A própria garotinha Berenice, diagnosticada aos dois anos pelo médico sanitarista Carlos Chagas - propiciou, então, a descoberta da doença, em 1909, viveu até os 73 anos de idade, tendo outra causa de morte.

Mas nem sempre os exemplos convencem do contrário, como se a morte dos que não sobreviveram falasse mais alto. Na comunidade de Cercado do Meio, em Quixeré, há uma área endêmica. Outros apontamentos são os diversos focos: próximo à casa de Taciana tem galinheiros e chiqueiros cercados com talos de carnaúba. Ela nunca morou em casa de taipa, mas viveu e vive próximo a diversos focos do inseto. A menina, sem saber, já estava cercada do "bicudo".

Grávida, não poderia tomar o medicamento benzonidazol. Nem quando estivesse amamentando.

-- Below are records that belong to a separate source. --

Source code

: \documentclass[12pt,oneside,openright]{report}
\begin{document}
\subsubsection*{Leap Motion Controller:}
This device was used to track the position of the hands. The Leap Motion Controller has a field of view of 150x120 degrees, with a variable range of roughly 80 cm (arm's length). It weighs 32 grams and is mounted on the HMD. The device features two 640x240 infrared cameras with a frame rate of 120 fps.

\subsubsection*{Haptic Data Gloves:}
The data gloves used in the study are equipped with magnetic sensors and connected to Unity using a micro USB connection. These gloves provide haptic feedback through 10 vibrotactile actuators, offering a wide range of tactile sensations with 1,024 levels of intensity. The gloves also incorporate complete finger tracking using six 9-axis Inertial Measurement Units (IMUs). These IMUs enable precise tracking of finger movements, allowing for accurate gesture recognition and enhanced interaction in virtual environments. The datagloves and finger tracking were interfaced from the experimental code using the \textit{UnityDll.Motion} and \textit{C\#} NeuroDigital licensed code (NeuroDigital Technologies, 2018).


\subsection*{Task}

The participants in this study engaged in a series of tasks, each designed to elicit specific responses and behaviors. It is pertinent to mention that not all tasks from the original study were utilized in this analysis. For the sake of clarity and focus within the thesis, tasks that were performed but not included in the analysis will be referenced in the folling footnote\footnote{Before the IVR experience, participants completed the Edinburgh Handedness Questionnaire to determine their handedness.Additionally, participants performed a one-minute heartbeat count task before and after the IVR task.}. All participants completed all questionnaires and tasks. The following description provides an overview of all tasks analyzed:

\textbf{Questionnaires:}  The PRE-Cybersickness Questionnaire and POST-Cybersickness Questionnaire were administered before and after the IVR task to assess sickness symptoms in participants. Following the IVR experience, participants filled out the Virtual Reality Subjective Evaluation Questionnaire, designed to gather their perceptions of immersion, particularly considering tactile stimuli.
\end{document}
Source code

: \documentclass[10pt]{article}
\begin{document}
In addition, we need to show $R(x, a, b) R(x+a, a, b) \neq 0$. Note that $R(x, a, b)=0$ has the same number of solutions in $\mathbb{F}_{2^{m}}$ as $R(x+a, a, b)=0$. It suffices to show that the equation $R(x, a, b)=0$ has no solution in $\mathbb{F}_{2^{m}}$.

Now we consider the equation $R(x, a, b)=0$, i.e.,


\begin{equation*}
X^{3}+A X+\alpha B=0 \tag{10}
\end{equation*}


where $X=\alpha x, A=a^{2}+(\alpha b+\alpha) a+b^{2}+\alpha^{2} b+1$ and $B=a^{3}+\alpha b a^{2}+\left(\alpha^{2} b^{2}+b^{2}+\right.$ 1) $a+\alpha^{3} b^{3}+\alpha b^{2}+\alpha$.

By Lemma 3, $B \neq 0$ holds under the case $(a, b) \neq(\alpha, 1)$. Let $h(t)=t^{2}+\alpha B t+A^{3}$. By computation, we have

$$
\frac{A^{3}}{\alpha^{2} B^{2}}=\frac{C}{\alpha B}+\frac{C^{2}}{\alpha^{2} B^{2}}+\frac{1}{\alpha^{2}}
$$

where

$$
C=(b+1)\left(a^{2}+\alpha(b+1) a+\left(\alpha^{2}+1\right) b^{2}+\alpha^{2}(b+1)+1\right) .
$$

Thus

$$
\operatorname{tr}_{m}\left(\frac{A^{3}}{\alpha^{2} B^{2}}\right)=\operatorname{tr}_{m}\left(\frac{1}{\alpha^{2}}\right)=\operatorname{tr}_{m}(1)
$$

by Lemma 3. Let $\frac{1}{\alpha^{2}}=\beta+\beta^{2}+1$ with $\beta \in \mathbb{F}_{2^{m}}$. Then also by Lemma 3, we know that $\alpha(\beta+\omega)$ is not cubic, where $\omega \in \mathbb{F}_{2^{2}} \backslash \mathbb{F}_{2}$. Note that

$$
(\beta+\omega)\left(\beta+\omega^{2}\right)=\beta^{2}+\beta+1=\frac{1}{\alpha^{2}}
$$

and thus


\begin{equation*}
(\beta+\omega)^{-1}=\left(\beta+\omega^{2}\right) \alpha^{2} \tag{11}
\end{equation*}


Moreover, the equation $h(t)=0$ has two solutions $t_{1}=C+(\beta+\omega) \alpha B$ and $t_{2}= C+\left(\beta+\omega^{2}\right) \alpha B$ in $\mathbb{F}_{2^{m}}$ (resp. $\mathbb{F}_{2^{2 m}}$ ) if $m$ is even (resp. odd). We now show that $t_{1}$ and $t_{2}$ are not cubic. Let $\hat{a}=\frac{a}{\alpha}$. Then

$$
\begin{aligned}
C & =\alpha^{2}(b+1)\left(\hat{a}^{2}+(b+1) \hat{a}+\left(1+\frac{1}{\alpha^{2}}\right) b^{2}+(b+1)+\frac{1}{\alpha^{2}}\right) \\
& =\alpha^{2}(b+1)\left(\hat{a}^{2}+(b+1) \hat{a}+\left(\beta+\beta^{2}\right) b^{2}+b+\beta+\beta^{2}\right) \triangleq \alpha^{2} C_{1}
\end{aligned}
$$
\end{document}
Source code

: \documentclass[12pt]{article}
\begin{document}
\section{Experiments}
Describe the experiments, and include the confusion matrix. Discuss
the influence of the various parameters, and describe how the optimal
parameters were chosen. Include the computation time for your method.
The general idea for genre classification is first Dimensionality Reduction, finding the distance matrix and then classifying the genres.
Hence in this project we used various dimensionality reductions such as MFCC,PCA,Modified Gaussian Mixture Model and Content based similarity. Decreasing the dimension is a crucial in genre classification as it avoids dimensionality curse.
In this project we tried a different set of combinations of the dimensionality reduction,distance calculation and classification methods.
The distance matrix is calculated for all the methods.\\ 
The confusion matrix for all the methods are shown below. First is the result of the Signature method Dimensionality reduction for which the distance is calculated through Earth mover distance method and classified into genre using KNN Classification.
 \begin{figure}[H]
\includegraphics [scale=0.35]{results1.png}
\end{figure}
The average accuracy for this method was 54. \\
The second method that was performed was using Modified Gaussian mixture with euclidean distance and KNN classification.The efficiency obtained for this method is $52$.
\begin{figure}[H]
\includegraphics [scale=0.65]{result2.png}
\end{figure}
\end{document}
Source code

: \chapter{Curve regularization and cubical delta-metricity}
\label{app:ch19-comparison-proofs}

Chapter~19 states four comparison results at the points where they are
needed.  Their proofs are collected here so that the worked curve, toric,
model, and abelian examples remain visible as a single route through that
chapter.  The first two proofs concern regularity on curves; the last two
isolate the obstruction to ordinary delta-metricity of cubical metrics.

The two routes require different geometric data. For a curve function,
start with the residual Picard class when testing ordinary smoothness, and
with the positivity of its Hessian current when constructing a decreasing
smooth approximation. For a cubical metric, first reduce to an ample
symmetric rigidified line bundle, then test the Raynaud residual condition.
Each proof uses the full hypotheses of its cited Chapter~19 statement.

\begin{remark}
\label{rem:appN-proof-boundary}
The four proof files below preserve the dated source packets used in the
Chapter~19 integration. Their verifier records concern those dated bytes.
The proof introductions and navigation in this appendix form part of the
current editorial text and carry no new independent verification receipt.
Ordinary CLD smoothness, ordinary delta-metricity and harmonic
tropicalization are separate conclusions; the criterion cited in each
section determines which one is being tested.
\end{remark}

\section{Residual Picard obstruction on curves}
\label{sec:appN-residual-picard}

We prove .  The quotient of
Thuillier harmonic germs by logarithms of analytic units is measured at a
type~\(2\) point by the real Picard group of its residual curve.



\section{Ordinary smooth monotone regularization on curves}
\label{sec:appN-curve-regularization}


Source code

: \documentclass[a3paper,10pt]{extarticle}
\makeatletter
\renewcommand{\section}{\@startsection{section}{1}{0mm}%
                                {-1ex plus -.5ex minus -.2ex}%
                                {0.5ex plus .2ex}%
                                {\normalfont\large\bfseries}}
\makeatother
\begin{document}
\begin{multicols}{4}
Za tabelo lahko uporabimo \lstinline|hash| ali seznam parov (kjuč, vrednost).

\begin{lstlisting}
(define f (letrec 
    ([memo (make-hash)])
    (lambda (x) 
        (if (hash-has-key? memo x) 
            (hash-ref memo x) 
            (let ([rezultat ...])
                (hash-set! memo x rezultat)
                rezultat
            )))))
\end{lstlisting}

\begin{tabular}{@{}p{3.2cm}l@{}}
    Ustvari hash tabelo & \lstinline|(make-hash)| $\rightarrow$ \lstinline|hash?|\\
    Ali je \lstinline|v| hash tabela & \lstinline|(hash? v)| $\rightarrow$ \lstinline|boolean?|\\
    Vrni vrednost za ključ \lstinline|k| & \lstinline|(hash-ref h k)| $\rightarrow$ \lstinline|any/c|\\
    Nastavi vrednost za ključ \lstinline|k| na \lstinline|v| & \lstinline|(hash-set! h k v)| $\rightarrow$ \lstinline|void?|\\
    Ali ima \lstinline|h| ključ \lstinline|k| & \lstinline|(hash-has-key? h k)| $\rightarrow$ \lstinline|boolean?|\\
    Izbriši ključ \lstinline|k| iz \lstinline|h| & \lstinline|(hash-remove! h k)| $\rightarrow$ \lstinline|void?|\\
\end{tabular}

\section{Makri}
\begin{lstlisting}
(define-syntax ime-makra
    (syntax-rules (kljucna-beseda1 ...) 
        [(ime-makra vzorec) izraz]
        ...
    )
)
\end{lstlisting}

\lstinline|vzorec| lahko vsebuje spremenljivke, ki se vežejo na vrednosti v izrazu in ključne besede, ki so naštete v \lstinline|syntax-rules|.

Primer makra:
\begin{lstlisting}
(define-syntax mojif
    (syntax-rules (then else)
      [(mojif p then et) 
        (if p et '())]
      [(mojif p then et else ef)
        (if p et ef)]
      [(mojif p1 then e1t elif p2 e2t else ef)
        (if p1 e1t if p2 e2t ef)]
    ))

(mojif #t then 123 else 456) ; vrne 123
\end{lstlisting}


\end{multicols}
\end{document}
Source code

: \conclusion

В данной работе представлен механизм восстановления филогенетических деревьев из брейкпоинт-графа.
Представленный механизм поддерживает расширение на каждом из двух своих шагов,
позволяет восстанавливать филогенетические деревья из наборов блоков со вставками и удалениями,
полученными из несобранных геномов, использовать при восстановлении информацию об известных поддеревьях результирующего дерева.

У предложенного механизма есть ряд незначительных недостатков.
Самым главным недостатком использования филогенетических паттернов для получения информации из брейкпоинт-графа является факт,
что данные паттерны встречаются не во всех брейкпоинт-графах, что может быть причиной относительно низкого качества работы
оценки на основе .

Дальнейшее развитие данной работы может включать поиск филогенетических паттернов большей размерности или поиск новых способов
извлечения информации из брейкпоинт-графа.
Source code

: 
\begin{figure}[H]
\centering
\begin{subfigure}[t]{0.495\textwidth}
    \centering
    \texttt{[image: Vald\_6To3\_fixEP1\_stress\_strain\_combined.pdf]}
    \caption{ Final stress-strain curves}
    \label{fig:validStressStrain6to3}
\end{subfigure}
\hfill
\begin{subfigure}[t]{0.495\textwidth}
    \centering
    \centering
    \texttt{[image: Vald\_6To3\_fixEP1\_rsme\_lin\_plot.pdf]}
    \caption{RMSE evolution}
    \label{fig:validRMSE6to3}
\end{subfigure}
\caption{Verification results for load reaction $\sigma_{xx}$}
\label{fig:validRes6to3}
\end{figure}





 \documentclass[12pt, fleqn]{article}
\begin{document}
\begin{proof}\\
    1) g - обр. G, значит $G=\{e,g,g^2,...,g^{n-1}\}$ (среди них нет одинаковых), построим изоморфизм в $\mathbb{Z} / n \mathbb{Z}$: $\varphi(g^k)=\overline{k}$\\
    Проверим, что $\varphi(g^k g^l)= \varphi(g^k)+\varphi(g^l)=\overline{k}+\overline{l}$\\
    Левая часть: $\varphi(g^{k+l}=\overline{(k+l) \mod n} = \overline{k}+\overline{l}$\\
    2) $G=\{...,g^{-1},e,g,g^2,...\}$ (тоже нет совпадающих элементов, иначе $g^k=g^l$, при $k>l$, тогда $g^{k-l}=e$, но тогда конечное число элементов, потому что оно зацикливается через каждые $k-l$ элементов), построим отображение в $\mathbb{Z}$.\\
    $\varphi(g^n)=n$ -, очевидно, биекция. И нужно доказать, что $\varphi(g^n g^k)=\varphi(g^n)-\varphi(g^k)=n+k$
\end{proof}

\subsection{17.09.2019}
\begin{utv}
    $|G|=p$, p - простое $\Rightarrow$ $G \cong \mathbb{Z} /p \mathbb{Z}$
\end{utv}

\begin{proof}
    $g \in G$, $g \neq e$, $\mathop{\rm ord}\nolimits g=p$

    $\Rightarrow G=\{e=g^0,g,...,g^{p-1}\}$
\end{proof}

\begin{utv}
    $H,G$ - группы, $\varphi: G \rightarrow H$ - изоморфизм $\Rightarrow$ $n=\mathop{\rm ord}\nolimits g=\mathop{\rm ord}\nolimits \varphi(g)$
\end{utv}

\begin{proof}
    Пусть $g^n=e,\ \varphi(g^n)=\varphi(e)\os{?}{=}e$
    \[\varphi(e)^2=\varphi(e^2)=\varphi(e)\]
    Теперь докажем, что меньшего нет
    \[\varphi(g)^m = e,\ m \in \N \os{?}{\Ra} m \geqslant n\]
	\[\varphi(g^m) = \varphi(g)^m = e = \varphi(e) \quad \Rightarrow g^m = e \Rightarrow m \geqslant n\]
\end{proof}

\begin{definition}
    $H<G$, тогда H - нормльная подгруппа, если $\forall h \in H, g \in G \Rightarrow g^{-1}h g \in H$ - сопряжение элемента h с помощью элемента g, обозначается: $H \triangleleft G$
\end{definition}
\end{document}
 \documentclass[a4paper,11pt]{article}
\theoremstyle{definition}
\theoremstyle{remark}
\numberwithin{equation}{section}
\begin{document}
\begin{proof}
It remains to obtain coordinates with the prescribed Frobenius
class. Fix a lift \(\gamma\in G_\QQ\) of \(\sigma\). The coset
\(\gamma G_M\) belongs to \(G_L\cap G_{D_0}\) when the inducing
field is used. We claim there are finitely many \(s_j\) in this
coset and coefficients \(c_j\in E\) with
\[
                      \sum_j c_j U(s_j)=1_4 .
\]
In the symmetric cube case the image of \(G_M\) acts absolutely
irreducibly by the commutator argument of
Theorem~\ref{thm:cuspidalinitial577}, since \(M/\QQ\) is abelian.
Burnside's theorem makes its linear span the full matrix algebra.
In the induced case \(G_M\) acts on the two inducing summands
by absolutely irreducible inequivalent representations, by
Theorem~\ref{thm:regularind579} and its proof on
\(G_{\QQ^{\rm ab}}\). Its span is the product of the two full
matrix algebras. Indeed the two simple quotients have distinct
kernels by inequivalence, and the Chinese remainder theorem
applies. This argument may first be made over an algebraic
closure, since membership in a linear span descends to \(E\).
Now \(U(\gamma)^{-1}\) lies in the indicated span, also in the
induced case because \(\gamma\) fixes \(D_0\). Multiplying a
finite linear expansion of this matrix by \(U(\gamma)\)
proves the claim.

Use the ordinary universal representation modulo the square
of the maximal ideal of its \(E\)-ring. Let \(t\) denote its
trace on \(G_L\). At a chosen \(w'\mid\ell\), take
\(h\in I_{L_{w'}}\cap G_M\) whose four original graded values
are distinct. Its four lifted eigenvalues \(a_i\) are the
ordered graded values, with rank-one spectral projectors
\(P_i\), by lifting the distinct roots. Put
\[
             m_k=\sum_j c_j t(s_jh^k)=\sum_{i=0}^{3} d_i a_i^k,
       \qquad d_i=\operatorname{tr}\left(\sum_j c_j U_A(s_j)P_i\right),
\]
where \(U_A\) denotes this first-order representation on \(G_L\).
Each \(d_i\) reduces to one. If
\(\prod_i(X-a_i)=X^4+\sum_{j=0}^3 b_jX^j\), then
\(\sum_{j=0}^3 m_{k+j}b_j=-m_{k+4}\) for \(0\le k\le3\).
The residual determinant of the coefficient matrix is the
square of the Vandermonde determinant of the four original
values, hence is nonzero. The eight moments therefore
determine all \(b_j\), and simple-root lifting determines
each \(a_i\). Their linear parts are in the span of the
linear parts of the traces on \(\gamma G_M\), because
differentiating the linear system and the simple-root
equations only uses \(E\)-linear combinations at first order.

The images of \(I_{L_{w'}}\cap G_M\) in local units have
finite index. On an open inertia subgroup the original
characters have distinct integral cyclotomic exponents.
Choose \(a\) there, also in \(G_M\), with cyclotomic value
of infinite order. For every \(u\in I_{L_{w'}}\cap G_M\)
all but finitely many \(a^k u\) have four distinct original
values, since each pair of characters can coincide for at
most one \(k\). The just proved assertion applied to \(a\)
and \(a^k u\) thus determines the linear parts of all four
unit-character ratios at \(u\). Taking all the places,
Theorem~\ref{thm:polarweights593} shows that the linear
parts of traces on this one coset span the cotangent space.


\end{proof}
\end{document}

Ticiane, a filha, recebeu um ano de aleitamento e cessou o choro após três dias "pedindo peito". A mãe devia se cuidar.

- Nossa, Taciana, você é forte. Não sentiu quase nada.

As palavras de Alanna da Costa, do laboratório de Farmácia, estão guardadas até hoje. Fez tudo 'direitinho'.

A criança não foi infectada. A mãe, quatro anos após o 'positivo', leva uma vida normal. "É como se eu nem tivesse, acredita?".